**EXERCISE**
Starting with the line that contains "the application is built using maven", repeat each line exactly through the final line of the listing. No picture should appear in the copy.

#### SOURCE DATA ####

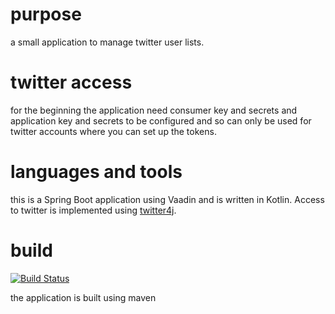 # purpose

a small application to manage twitter user lists.

# twitter access

for the beginning the application need consumer key and secrets and application key and secrets to be configured and 
so can only be used for twitter accounts where you can set up the tokens.

# languages and tools

this is a Spring Boot application using Vaadin and is written in Kotlin. Access to twitter is implemented using 
[twitter4j](http://twitter4j.org/en/index.html).  

# build

[![Build Status](https://travis-ci.org/sothawo/TwiLiKt.svg?branch=master)](https://travis-ci.org/sothawo/TwiLiKt) 

the application is built using maven 
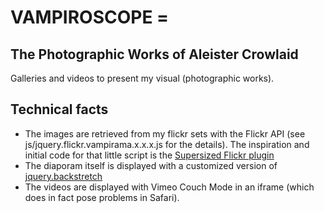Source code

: # VAMPIROSCOPE =

## The Photographic Works of Aleister Crowlaid ##

Galleries and videos to present my visual (photographic works).

## Technical facts ##

- The images are retrieved from my flickr sets with the Flickr API (see js/jquery.flickr.vampirama.x.x.x.js for the details). The inspiration and initial code for that little script is the [Supersized Flickr plugin](https://github.com/buildinternet/supersized/tree/master/flickr)
- The diaporam itself is displayed with a customized version of [jquery.backstretch](https://github.com/zipang/jquery-backstretch)
- The videos are displayed with Vimeo Couch Mode in an iframe (which does in fact pose problems in Safari).
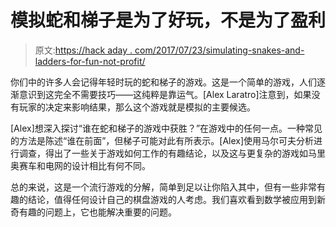 # 模拟蛇和梯子是为了好玩，不是为了盈利

> 原文:[https://hack aday . com/2017/07/23/simulating-snakes-and-ladders-for-fun-not-profit/](https://hackaday.com/2017/07/23/simulating-snakes-and-ladders-for-fun-not-profit/)

你们中的许多人会记得年轻时玩的蛇和梯子的游戏。这是一个简单的游戏，人们逐渐意识到这完全不需要技巧——这纯粹是靠运气。[Alex Laratro]注意到，如果没有玩家的决定来影响结果，那么这个游戏就是模拟的主要候选。

[Alex]想深入探讨“谁在蛇和梯子的游戏中获胜？”在游戏中的任何一点。一种常见的方法是陈述“谁在前面”，但梯子可能对此有所表示。[Alex]使用马尔可夫分析进行调查，得出了一些关于游戏如何工作的有趣结论，以及这与更复杂的游戏如马里奥赛车和电网的设计相比有何不同。

总的来说，这是一个流行游戏的分解，简单到足以让你陷入其中，但有一些非常有趣的结论，值得任何设计自己的棋盘游戏的人考虑。我们喜欢看到数学被应用到新奇有趣的问题上，它也能解决重要的问题。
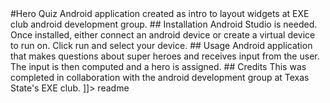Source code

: <snippet>
  <content>
#Hero Quiz
Android application created as intro to layout widgets at EXE club android development group. 
## Installation
Android Studio is needed.  Once installed, either connect an android device or create a virtual device to run on.  Click run and select your device.
## Usage
Android application that makes questions about super heroes and receives input from the user.  The input is then computed and a hero is assigned.
## Credits
This was completed in collaboration with the android development group at Texas State's EXE club.
]]></content>
  <tabTrigger>readme</tabTrigger>
</snippet>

####

**RESULT**
the application is built using maven 
Source code

: # VAMPIROSCOPE =

## The Photographic Works of Aleister Crowlaid ##

Galleries and videos to present my visual (photographic works).

## Technical facts ##

- The images are retrieved from my flickr sets with the Flickr API (see js/jquery.flickr.vampirama.x.x.x.js for the details). The inspiration and initial code for that little script is the [Supersized Flickr plugin](https://github.com/buildinternet/supersized/tree/master/flickr)
- The diaporam itself is displayed with a customized version of [jquery.backstretch](https://github.com/zipang/jquery-backstretch)
- The videos are displayed with Vimeo Couch Mode in an iframe (which does in fact pose problems in Safari).
 # 模拟蛇和梯子是为了好玩，不是为了盈利

> 原文:[https://hack aday . com/2017/07/23/simulating-snakes-and-ladders-for-fun-not-profit/](https://hackaday.com/2017/07/23/simulating-snakes-and-ladders-for-fun-not-profit/)

你们中的许多人会记得年轻时玩的蛇和梯子的游戏。这是一个简单的游戏，人们逐渐意识到这完全不需要技巧——这纯粹是靠运气。[Alex Laratro]注意到，如果没有玩家的决定来影响结果，那么这个游戏就是模拟的主要候选。

[Alex]想深入探讨“谁在蛇和梯子的游戏中获胜？”在游戏中的任何一点。一种常见的方法是陈述“谁在前面”，但梯子可能对此有所表示。[Alex]使用马尔可夫分析进行调查，得出了一些关于游戏如何工作的有趣结论，以及这与更复杂的游戏如马里奥赛车和电网的设计相比有何不同。

总的来说，这是一个流行游戏的分解，简单到足以让你陷入其中，但有一些非常有趣的结论，值得任何设计自己的棋盘游戏的人考虑。我们喜欢看到数学被应用到新奇有趣的问题上，它也能解决重要的问题。
Source code

: <snippet>
  <content>
#Hero Quiz
Android application created as intro to layout widgets at EXE club android development group. 
## Installation
Android Studio is needed.  Once installed, either connect an android device or create a virtual device to run on.  Click run and select your device.
## Usage
Android application that makes questions about super heroes and receives input from the user.  The input is then computed and a hero is assigned.
## Credits
This was completed in collaboration with the android development group at Texas State's EXE club.
]]></content>
  <tabTrigger>readme</tabTrigger>
</snippet>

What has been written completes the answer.